Si è in costante cambiamento nella vita, ma non sempre questi cambiamenti trascinano violentemente con loro come mi sta accadendo: questo perché, spesso, il cambiamento lo si teme - o almeno io lo temo, perché sono di base un po' diffidente seppure accogliente - e non si può prevedere cosa si aspetta; perché a volte cambiare fa male, e altre significa prendere veramente in mano le proprie responsabilità, la propria persona. Guardarsi in faccia senza chiudere gli occhi, ma con la paura di scoprirsi diversi da ciò che si credeva, con il rischio di piacerci meno di quanto vorremmo, o addirittura di desiderare di non essere chi siamo.

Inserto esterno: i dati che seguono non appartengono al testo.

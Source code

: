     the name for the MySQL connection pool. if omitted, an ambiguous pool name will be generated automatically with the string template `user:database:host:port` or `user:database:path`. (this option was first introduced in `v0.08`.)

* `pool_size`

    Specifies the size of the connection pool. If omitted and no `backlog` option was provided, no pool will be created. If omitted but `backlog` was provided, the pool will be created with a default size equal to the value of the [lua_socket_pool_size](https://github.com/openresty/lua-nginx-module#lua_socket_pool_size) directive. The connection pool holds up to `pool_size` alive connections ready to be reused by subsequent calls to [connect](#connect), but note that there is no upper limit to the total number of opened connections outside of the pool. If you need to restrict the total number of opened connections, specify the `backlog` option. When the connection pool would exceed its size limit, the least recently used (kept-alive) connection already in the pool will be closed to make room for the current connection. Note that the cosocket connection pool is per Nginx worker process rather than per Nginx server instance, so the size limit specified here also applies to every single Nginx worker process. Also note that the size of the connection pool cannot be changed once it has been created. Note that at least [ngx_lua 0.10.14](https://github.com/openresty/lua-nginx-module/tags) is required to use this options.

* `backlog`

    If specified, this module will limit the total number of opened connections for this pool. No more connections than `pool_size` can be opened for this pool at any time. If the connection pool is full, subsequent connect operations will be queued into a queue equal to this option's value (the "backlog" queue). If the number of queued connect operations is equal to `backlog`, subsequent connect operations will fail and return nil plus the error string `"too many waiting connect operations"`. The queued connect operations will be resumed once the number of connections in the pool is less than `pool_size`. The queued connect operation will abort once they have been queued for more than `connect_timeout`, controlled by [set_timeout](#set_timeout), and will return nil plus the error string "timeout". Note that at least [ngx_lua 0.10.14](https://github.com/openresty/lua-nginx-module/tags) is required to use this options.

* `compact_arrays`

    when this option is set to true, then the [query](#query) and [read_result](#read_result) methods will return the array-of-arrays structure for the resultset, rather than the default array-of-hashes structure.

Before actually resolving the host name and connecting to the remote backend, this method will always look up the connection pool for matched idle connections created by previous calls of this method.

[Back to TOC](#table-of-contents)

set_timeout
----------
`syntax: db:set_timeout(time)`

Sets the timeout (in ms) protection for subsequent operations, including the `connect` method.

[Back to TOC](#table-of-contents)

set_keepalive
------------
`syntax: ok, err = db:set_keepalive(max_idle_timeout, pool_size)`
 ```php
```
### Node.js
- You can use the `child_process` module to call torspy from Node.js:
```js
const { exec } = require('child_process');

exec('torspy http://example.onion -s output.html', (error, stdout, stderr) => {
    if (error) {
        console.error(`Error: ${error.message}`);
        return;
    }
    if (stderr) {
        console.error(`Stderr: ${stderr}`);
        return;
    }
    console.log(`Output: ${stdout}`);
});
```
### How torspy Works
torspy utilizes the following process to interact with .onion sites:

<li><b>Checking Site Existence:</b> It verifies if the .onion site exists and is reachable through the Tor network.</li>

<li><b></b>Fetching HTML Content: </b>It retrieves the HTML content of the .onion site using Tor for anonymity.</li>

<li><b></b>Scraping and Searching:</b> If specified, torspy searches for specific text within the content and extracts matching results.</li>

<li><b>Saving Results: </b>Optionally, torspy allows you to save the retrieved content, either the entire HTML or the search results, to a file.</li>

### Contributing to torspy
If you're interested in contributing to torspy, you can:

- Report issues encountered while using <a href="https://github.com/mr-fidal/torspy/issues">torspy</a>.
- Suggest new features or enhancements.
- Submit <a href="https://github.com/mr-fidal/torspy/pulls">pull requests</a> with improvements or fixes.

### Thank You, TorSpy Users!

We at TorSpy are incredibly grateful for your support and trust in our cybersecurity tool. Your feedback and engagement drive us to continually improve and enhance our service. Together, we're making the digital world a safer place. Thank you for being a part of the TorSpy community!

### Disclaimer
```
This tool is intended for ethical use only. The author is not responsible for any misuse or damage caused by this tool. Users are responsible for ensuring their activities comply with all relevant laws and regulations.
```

Il più grande coraggio si ha verso se stessi, non verso il mondo. Accettando di non essere qualcosa "a parte", ma una sua parte stessa. Non si è tagliati fuori, si decide di escludersi. Non si è colpevoli, ma ci si dà la colpa, perché nessuno è colpevole finché non gli si attribuiscono colpe o responsabilità. Inclusi se stessi.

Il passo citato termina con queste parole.